A huge part of beating an addiction is breaking the patterns which lead you to use whatever you are addicted to(places, people, situations). If she is part of your addiction then you need to break away from her.

lougle · 15/02/2018 17:17

It's not about being a good or bad friend. It's about knowing your limits and knowing your ability to exercise self-control. If the OP wants to be free of drugs and doesn't have the self-control to do that when she's with a habitual drug user, then yes she must stay away. That doesn't mean she has to be unkind or judge them, but she's going to have to say "that's not what I want to do, and when I'm with you I can't say no, so I can't come out with you/be with you until I can" which may be never.

TheFirstMrsDV · 15/02/2018 19:33

YANBU for ending the friendship.
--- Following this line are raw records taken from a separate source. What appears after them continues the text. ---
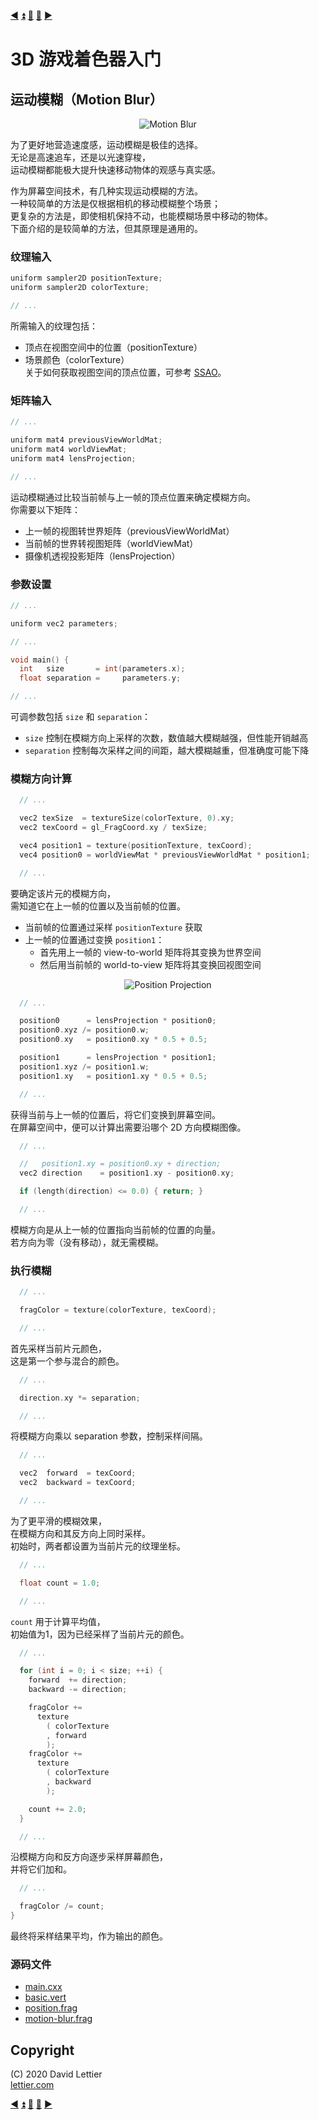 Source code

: [:arrow_backward:](ssao.md)
[:arrow_double_up:](../README.md)
[:arrow_up_small:](#)
[:arrow_down_small:](#copyright)
[:arrow_forward:](chromatic-aberration.md)

# 3D 游戏着色器入门

## 运动模糊（Motion Blur）

<p align="center">
<img src="../resources/images/eTnhpLr.gif" alt="Motion Blur" title="Motion Blur">
</p>

为了更好地营造速度感，运动模糊是极佳的选择。  
无论是高速追车，还是以光速穿梭，  
运动模糊都能极大提升快速移动物体的观感与真实感。

作为屏幕空间技术，有几种实现运动模糊的方法。  
一种较简单的方法是仅根据相机的移动模糊整个场景；  
更复杂的方法是，即使相机保持不动，也能模糊场景中移动的物体。  
下面介绍的是较简单的方法，但其原理是通用的。

### 纹理输入

```c
uniform sampler2D positionTexture;
uniform sampler2D colorTexture;

// ...
```

所需输入的纹理包括：  
- 顶点在视图空间中的位置（positionTexture）  
- 场景颜色（colorTexture）  
关于如何获取视图空间的顶点位置，可参考 [SSAO](ssao.md#vertex-positions)。

### 矩阵输入

```c
// ...

uniform mat4 previousViewWorldMat;
uniform mat4 worldViewMat;
uniform mat4 lensProjection;

// ...
```

运动模糊通过比较当前帧与上一帧的顶点位置来确定模糊方向。  
你需要以下矩阵：  
- 上一帧的视图转世界矩阵（previousViewWorldMat）  
- 当前帧的世界转视图矩阵（worldViewMat）  
- 摄像机透视投影矩阵（lensProjection）

### 参数设置

```c
// ...

uniform vec2 parameters;

// ...

void main() {
  int   size       = int(parameters.x);
  float separation =     parameters.y;

// ...
```

可调参数包括 `size` 和 `separation`：  
- `size` 控制在模糊方向上采样的次数，数值越大模糊越强，但性能开销越高  
- `separation` 控制每次采样之间的间距，越大模糊越重，但准确度可能下降

### 模糊方向计算

```c
  // ...

  vec2 texSize  = textureSize(colorTexture, 0).xy;
  vec2 texCoord = gl_FragCoord.xy / texSize;

  vec4 position1 = texture(positionTexture, texCoord);
  vec4 position0 = worldViewMat * previousViewWorldMat * position1;

  // ...
```

要确定该片元的模糊方向，  
需知道它在上一帧的位置以及当前帧的位置。  
- 当前帧的位置通过采样 `positionTexture` 获取  
- 上一帧的位置通过变换 `position1`：  
  - 首先用上一帧的 view-to-world 矩阵将其变换为世界空间  
  - 然后用当前帧的 world-to-view 矩阵将其变换回视图空间

<p align="center">
<img src="../resources/images/oQqdxM9.gif" alt="Position Projection" title="Position Projection">
</p>

```c
  // ...

  position0      = lensProjection * position0;
  position0.xyz /= position0.w;
  position0.xy   = position0.xy * 0.5 + 0.5;

  position1      = lensProjection * position1;
  position1.xyz /= position1.w;
  position1.xy   = position1.xy * 0.5 + 0.5;

  // ...
```

获得当前与上一帧的位置后，将它们变换到屏幕空间。  
在屏幕空间中，便可以计算出需要沿哪个 2D 方向模糊图像。

```c
  // ...

  //   position1.xy = position0.xy + direction;
  vec2 direction    = position1.xy - position0.xy;

  if (length(direction) <= 0.0) { return; }

  // ...
```

模糊方向是从上一帧的位置指向当前帧的位置的向量。  
若方向为零（没有移动），就无需模糊。

### 执行模糊

```c
  // ...

  fragColor = texture(colorTexture, texCoord);

  // ...
```

首先采样当前片元颜色，  
这是第一个参与混合的颜色。

```c
  // ...

  direction.xy *= separation;

  // ...
```

将模糊方向乘以 separation 参数，控制采样间隔。

```c
  // ...

  vec2  forward  = texCoord;
  vec2  backward = texCoord;

  // ...
```

为了更平滑的模糊效果，  
在模糊方向和其反方向上同时采样。  
初始时，两者都设置为当前片元的纹理坐标。

```c
  // ...

  float count = 1.0;

  // ...
```

`count` 用于计算平均值，  
初始值为1，因为已经采样了当前片元的颜色。

```c
  // ...

  for (int i = 0; i < size; ++i) {
    forward  += direction;
    backward -= direction;

    fragColor +=
      texture
        ( colorTexture
        , forward
        );
    fragColor +=
      texture
        ( colorTexture
        , backward
        );

    count += 2.0;
  }

  // ...
```

沿模糊方向和反方向逐步采样屏幕颜色，  
并将它们加和。

```c
  // ...

  fragColor /= count;
}
```

最终将采样结果平均，作为输出的颜色。

### 源码文件

- [main.cxx](../demonstration/src/main.cxx)  
- [basic.vert](../demonstration/shaders/vertex/basic.vert)  
- [position.frag](../demonstration/shaders/fragment/position.frag)  
- [motion-blur.frag](../demonstration/shaders/fragment/motion-blur.frag)  

## Copyright

(C) 2020 David Lettier
<br>
[lettier.com](https://www.lettier.com)

[:arrow_backward:](ssao.md)
[:arrow_double_up:](../README.md)
[:arrow_up_small:](#)
[:arrow_down_small:](#copyright)
[:arrow_forward:](chromatic-aberration.md)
You were an addict (no somewhat about it) and you need to stay away from friends who are still using.

I agree with others about your post though. Although you make an attempt to convince us you take responsibility for your past behaviour it doesn't ring true.
You are placing the blame firmly at your friend's feet and trying to get us to collude with that by painting a negative picture of your friend.

You want us to know that she introduced you to coke. You wouldn't have dreamed of touching it otherwise.
You have moved on and don't want anything to do with it whilst she is still caning it. She did it more than you anyway. She was always worse than you.
She is a Bad Person generally because she puts coke before her kids and you would never, ever do that.

Take responsibility for your own actions. Do it properly.
Stop kidding yourself that your addiction happened because of your 'friend' the single parent slapper on benefits.